The association between APOE and dementia does not seem to be mediated by vascular factors

M. Prince, MD, S. Lovestone, PhD, J. Cervilla, MRCPsych, S. Joels, MRCPsych, J. Powell, PhD, C. Russ, BSc and A. Mann, MD

From the Institute of Psychiatry, De Crespigny Park (Drs. Prince, Lovestone, Powell, and Mann, and C. Russ); Maudsley Hospital (Dr. Cervilla); Academic Department of Psychiatry, Royal Free Hospital School of Medicine (Dr. Joels); and London School of Hygiene and Tropical Medicine (Dr. Prince), London, UK.

Address correspondence and reprint requests to Dr. Martin Prince, Section of Epidemiology & General Practice, Department of Psychiatry, De Crespigny Park, Denmark Hill, London SE5 8AF, UK.

OBJECTIVE: The effect of APOE on dementia may be mediated through dyslipidemia and atherogenesis through its effect on cholesterol metabolism.

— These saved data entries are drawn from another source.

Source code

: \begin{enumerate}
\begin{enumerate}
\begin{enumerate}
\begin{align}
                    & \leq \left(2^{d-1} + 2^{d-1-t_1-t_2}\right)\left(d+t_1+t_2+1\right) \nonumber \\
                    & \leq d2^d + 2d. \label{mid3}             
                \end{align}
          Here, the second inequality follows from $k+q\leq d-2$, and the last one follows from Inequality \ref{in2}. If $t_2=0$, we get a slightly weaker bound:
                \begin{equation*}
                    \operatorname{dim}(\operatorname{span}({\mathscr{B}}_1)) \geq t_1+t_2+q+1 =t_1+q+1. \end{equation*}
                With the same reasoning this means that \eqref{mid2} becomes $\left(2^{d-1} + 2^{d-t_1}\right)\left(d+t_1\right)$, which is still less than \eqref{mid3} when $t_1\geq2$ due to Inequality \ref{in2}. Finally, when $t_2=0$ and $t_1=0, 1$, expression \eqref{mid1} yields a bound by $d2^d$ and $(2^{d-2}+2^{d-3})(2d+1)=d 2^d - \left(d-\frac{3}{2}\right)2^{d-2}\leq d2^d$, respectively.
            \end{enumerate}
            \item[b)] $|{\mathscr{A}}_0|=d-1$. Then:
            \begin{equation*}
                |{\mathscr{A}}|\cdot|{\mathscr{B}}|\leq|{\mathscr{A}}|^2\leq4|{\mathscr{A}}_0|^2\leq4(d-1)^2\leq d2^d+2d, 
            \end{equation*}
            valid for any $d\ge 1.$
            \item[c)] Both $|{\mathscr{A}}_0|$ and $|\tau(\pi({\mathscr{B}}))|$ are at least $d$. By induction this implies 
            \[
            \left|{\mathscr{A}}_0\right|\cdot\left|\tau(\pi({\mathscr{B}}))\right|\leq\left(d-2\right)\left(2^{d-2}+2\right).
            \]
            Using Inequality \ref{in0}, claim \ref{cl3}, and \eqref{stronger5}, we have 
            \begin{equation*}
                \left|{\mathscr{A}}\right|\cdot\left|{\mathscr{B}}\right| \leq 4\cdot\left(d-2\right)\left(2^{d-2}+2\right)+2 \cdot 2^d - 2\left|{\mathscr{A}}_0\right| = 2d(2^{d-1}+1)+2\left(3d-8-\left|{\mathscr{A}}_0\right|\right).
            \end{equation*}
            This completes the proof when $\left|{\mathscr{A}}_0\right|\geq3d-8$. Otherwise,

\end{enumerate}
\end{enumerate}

The authors investigated this possibility among aged survivors from the UK Medical Research Council Trial of the Treatment of Hypertension in Older Adults.

DESIGN: A total of 370 of 657 survivors from an initial cohort of 1,088 recruited into the trial between 1983 and 1985 were traced in 1994 and agreed to be screened for dementia. Blood samples were analyzed for APOE genotype and serum fibrinogen. Cholesterol level, smoking behavior, blood pressure, body mass index, and EKG recordings had been measured at recruitment 10 to 12 years earlier. Odds ratios (ORs) for the association between APOE {epsilon}4/* and both AD and dementia were estimated and adjusted incrementally for the effect of age and premorbid intelligence, cholesterol, other risk factors for vascular disease, and EKG evidence of cardiovascular disease.

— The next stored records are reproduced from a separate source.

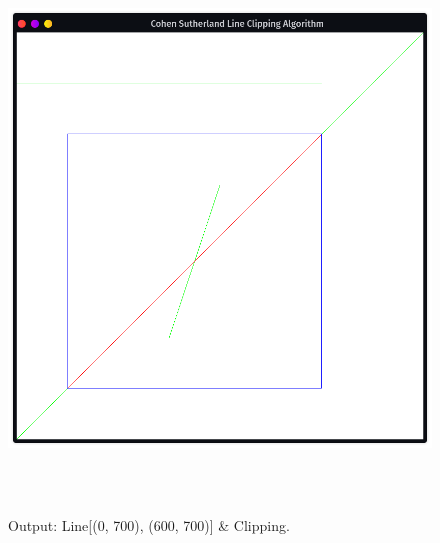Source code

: \documentclass[12pt, a4]{article}
\begin{document}
\subsection*{}
\begin{figure}[h]
\centering
\caption{Output: Line[(0, 700), (600, 700)] \& Clipping.}
\includegraphics[height=15cm, width=15cm]{Outputs/Output-4.png}
\end{figure}

\newpage
\end{document}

RESULTS: The authors diagnosed 24 cases of National Institute of Neurological and Communicative Disorders and Stroke AD from 41 cases of dementia. The crude OR for the association between APOE {epsilon}4/* and AD was 3.40 (95% CI 1.30 to 8.91). APOE genotype was associated with serum cholesterol level, and there was a nonsignificant trend for an association with smoking behavior. After adjusting for these and all other vascular risk factors and vascular disease variables listed earlier, the OR for the association between APOE {epsilon}4/* and AD increased to 4.81 (1.60 to 14.4).

CONCLUSION: Presence of APOE {epsilon}4/* seems to increase the risk for dementia and AD independently of its effect on dyslipidemia and atherogenesis.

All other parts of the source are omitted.